New Delhi: There is no photo of Mahatma Gandhi, Sankha Samanta is reasonably certain, which he would not recognize immediately. “The moment you show me one, I could tell you where it was taken, and when,” he says. “That is how much I have pored over them, to find ideas for stamps.”

Stamp act: India’s most prolific Gandhi stamp artist Sankha Samanta. Harikrishna Katragadda / Mint
Samanta, a 44-year-old man with a square, pacific face, is a graduate of the very first master of fine arts batch from the Delhi College of Arts. Although not an employee of the department, the lion’s share of his work involves stamp design, commissioned at Rs9,300 per approved stamp and Rs2,300 per unapproved design. Occasionally, there is another project; when the chain of Barista coffee shops opened, Samanta, as design consultant, conceptualized its textured, streaked orange walls.
In 1987, Samanta visited Dak Bhavan, armed with his portfolio. As a test, he was asked for an Indira Gandhi portrait, which he “laboriously” worked on for 20 days. He now laughs at that. “A portrait takes just a few days at this point, but back then, I was still a student.”
Samanta passed that test and as an empanelled artist, sketched his first official stamp, on the execution of the freedom fighter Veer Narayan Singh, who was tied to the business end of a cannon shortly before it was fired. “I’d done a colour version, showing the British soldiers—I’d researched their uniforms at the time and everything,” he says. “That was all cut, because they wanted to be diplomatic!”
Since then, Samanta has designed nearly 250 stamps, although he is not sure of the exact number. “My father still scolds me about that, that I don’t preserve my stamps or catalogue them,” he says. He designed the first embossed stamp as well as the first scented one, a 2006 issue that, when rubbed, releases tiny puffs of a sandalwood aroma.

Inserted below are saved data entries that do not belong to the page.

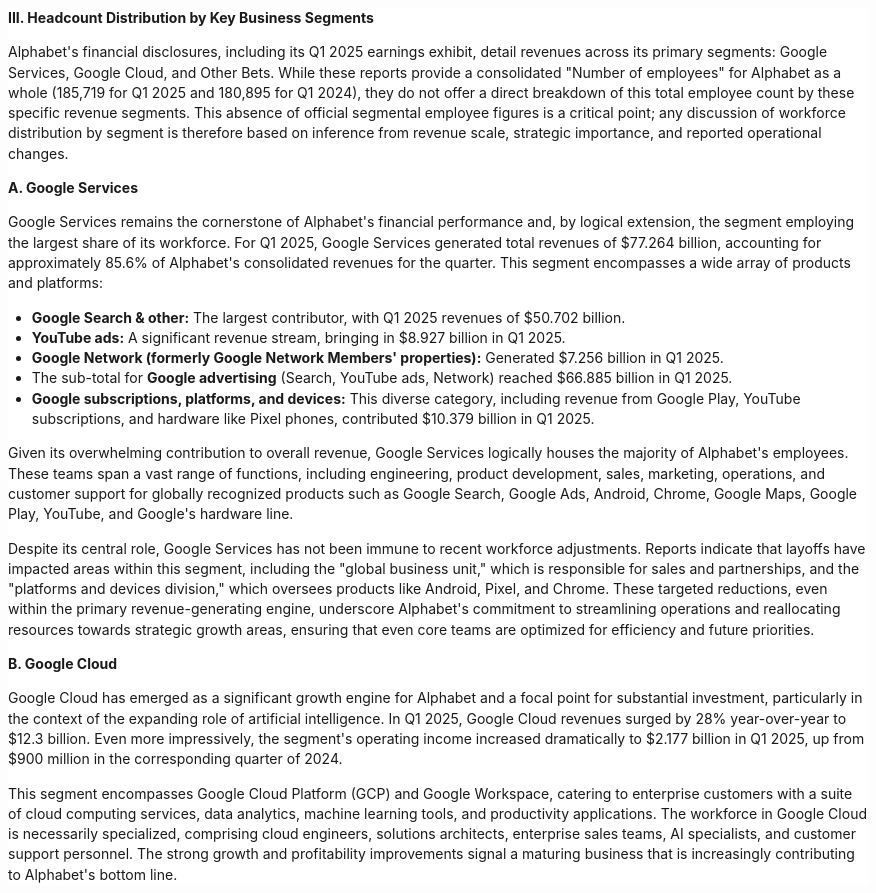 **III. Headcount Distribution by Key Business Segments**

Alphabet's financial disclosures, including its Q1 2025 earnings exhibit, detail revenues across its primary segments: Google Services, Google Cloud, and Other Bets. While these reports provide a consolidated "Number of employees" for Alphabet as a whole (185,719 for Q1 2025 and 180,895 for Q1 2024), they do not offer a direct breakdown of this total employee count by these specific revenue segments. This absence of official segmental employee figures is a critical point; any discussion of workforce distribution by segment is therefore based on inference from revenue scale, strategic importance, and reported operational changes.

**A. Google Services**

Google Services remains the cornerstone of Alphabet's financial performance and, by logical extension, the segment employing the largest share of its workforce. For Q1 2025, Google Services generated total revenues of $77.264 billion, accounting for approximately 85.6% of Alphabet's consolidated revenues for the quarter. This segment encompasses a wide array of products and platforms:

- **Google Search & other:** The largest contributor, with Q1 2025 revenues of $50.702 billion.
- **YouTube ads:** A significant revenue stream, bringing in $8.927 billion in Q1 2025.
- **Google Network (formerly Google Network Members' properties):** Generated $7.256 billion in Q1 2025.
- The sub-total for **Google advertising** (Search, YouTube ads, Network) reached $66.885 billion in Q1 2025.
- **Google subscriptions, platforms, and devices:** This diverse category, including revenue from Google Play, YouTube subscriptions, and hardware like Pixel phones, contributed $10.379 billion in Q1 2025.

Given its overwhelming contribution to overall revenue, Google Services logically houses the majority of Alphabet's employees. These teams span a vast range of functions, including engineering, product development, sales, marketing, operations, and customer support for globally recognized products such as Google Search, Google Ads, Android, Chrome, Google Maps, Google Play, YouTube, and Google's hardware line.

Despite its central role, Google Services has not been immune to recent workforce adjustments. Reports indicate that layoffs have impacted areas within this segment, including the "global business unit," which is responsible for sales and partnerships, and the "platforms and devices division," which oversees products like Android, Pixel, and Chrome. These targeted reductions, even within the primary revenue-generating engine, underscore Alphabet's commitment to streamlining operations and reallocating resources towards strategic growth areas, ensuring that even core teams are optimized for efficiency and future priorities.

**B. Google Cloud**

Google Cloud has emerged as a significant growth engine for Alphabet and a focal point for substantial investment, particularly in the context of the expanding role of artificial intelligence. In Q1 2025, Google Cloud revenues surged by 28% year-over-year to $12.3 billion. Even more impressively, the segment's operating income increased dramatically to $2.177 billion in Q1 2025, up from $900 million in the corresponding quarter of 2024.

This segment encompasses Google Cloud Platform (GCP) and Google Workspace, catering to enterprise customers with a suite of cloud computing services, data analytics, machine learning tools, and productivity applications. The workforce in Google Cloud is necessarily specialized, comprising cloud engineers, solutions architects, enterprise sales teams, AI specialists, and customer support personnel. The strong growth and profitability improvements signal a maturing business that is increasingly contributing to Alphabet's bottom line.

Not every stamp is equal, and those on Gandhi, among the department’s best-sellers, are accorded particular care. “Gandhi is among one of the very few exceptions to our internal rule, that a personality can form the basis of only one commemorative stamp,” says Manju Kumar, the department’s director of philately.

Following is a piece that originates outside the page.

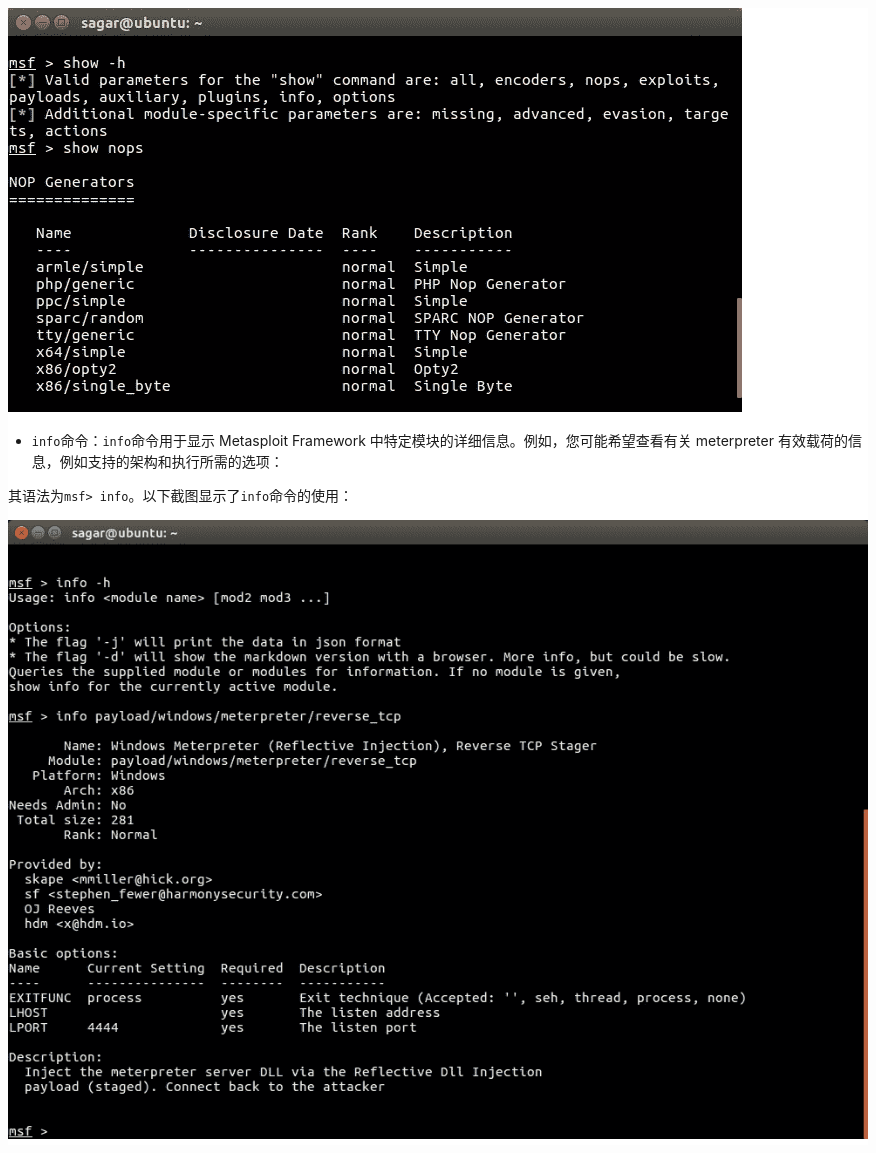 ![](img/1a7b8409-4229-42c5-885a-3432802c1a70.jpg)

+   `info`命令：`info`命令用于显示 Metasploit Framework 中特定模块的详细信息。例如，您可能希望查看有关 meterpreter 有效载荷的信息，例如支持的架构和执行所需的选项：

其语法为`msf> info`。以下截图显示了`info`命令的使用：

![](img/0b92866c-e5a6-4203-a7f5-e95acd2c95c6.jpg)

A stamp on Gandhi, from commission to final approval, takes longer than other stamps; Samanta’s estimate is two-three months. Partly, this is a result of special scrutiny. “Stamps are usually approved by the deputy director general, but a Gandhi design can go as high as the ministerial level,” Kumar says. “We look for creativity, but we don’t encourage too many of these effects that artists use. A Gandhi should look like a Gandhi.”

Eye for detail: (clockwise from above) A letter posted with the first ever Indian stamps issued on Gandhi, on 15 August 1948; Samanta based the train carriage on the one in Shyam Benegal’s ‘The Making of the Mahatma’. The stamps bear more scenes inspired by films, as well as the front page of the Bombay Chronicle dated 13 March 1930. Harikrishna Katragadda / Mint
In a 2007 set of four stamps on the “Centenary of Satyagraha”, one panel showed Gandhi’s forced disembarkation from a South African train at Pietermaritzburg station. “To find out what that train looked like, I watched five movies, including Richard Attenborough’s Gandhi and Shyam Benegal’s The Making of the Mahatma,” Samanta says. “Gandhi only had a long shot. Benegal showed it up close.”
Some of his research is in the service of making points that, he says, “are never noticed”. In 2005, the department printed Samanta’s set of four stamps to commemorate 75 years of the Salt Satyagraha, which went on to win an award for best stamp of the year. One stamp’s background—the front page of the Bombay Chronicle dated 13 March 1930—features nearly unreadable text. But Samanta chose it for a reason.
“Look closely, the fourth or fifth headline is: ‘1,000 women participate’,” he says. “That is to show what a mass movement the Salt Satyagraha was, for women in a fairly conservative country to come out of their homes and take part.” It is, he admits, too subtle for the casual licker and sticker of stamps, but “the philatelists look for this kind of stuff”.
Samanta deploys similar near-academic zeal for other subjects as well. Last week, asked to do a stamp on Rajasthan’s Dilwara Temples and finding no good copyright-free photos, he travelled to take his own. Another time, researching a stamp marking “100 Years of Railways in the Doon Valley”, he visited Dehradun, hunted for a still-extant structure from the period, found an old railway shed, and worked that into his design.

But talking to Samanta, clearly he wouldn’t trade it for the world. He talks volubly of the relative research merits of the Gandhi Memorial Museum, National Gandhi Museum and the Gandhi Smriti Museum. He studies hefty books on the freedom struggle, looking for new ideas for images.
“When you think of Gandhi, you think of his simplicity,” Samanta says. “So even the design has to be simple. It cannot be glamorous, yet it has to be striking. It has to be poignant, to show how his life became his mission. Gandhi’s power was in his simplicity and reflecting that in a stamp is the hardest thing.”